What is the EU's stance?
The EU has not yet responded to the latest white paper. The EU has previously signalled it is willing to consider the possibility of post-Brexit judicial cooperation in family law, but the UK wants to see this extended across the sphere of civil judicial cooperation.
Where the UK and the EU do agree, as mentioned above, is that the EU law in force as at the date of the UK's withdrawal will continue to apply during the transition period to December 2020. Although this will provide a degree of certainty as to the rules which will apply to cross-border disputes immediately following Brexit, there is still unwelcome uncertainty about how that position will change from 2020 when the transition period comes to an end.
Another difficulty that is going to have to be negotiated is the position of the Court of Justice of the European Union (CJEU).
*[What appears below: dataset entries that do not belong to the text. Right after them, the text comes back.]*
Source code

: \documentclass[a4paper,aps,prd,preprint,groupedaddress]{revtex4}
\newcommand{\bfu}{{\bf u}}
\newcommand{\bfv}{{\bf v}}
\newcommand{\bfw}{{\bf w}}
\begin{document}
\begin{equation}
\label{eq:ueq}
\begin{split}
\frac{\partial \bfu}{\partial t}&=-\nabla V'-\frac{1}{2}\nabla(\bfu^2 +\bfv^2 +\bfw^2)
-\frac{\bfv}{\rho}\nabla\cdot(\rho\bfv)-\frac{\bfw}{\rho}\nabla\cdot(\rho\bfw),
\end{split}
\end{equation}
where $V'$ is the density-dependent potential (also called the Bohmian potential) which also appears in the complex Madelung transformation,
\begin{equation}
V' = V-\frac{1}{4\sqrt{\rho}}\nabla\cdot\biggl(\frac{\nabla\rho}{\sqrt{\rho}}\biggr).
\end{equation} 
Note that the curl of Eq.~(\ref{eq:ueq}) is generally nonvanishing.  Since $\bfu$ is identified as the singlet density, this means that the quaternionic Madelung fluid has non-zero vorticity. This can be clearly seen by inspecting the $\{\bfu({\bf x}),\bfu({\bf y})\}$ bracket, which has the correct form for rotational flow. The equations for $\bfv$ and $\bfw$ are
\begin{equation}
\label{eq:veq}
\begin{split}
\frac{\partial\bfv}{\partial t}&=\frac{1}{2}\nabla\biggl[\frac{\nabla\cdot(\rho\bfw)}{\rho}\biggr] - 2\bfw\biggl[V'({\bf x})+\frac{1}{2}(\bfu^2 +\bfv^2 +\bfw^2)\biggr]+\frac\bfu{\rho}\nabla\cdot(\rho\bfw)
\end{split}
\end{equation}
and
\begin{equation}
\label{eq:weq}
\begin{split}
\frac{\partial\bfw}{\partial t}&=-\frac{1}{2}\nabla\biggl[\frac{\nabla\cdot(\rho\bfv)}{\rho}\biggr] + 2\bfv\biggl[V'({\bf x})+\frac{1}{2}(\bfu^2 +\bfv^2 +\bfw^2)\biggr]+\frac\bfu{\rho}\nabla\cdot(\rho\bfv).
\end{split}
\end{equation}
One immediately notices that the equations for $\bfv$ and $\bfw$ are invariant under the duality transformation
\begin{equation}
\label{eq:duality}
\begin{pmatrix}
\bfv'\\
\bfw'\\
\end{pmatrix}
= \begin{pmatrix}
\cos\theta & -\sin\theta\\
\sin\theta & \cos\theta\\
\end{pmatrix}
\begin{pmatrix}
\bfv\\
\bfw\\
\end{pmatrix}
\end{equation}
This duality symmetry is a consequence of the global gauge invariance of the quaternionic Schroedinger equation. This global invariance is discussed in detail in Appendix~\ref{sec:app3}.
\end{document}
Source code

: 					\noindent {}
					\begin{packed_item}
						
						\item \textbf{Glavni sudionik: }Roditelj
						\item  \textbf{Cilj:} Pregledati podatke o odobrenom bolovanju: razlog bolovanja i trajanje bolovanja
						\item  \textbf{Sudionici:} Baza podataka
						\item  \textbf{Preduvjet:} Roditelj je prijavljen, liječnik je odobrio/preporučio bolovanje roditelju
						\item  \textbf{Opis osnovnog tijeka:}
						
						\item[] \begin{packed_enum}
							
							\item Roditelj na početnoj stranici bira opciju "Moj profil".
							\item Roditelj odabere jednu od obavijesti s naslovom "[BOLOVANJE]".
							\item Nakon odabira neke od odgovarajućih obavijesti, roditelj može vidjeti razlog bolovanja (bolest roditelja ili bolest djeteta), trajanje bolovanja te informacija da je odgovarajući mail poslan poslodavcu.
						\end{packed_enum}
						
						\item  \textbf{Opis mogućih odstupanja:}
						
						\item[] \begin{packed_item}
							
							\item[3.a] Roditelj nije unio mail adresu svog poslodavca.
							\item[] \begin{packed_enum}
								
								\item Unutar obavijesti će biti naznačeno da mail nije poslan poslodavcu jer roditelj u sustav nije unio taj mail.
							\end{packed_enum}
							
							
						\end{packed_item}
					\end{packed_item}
While the government's White Paper is clear that, with Brexit, the CJEU will cease to have the power to make rulings that bind the UK, any future arrangements on civil judicial cooperation will still need to recognise that the CJEU will remain the ultimate arbiter of EU law within the EU.
As with all things Brexit, it may be some time before we have a definitive picture of how it is likely to impact dispute resolution between UK and EU parties, and how parties should cater for it in their dispute resolution clauses.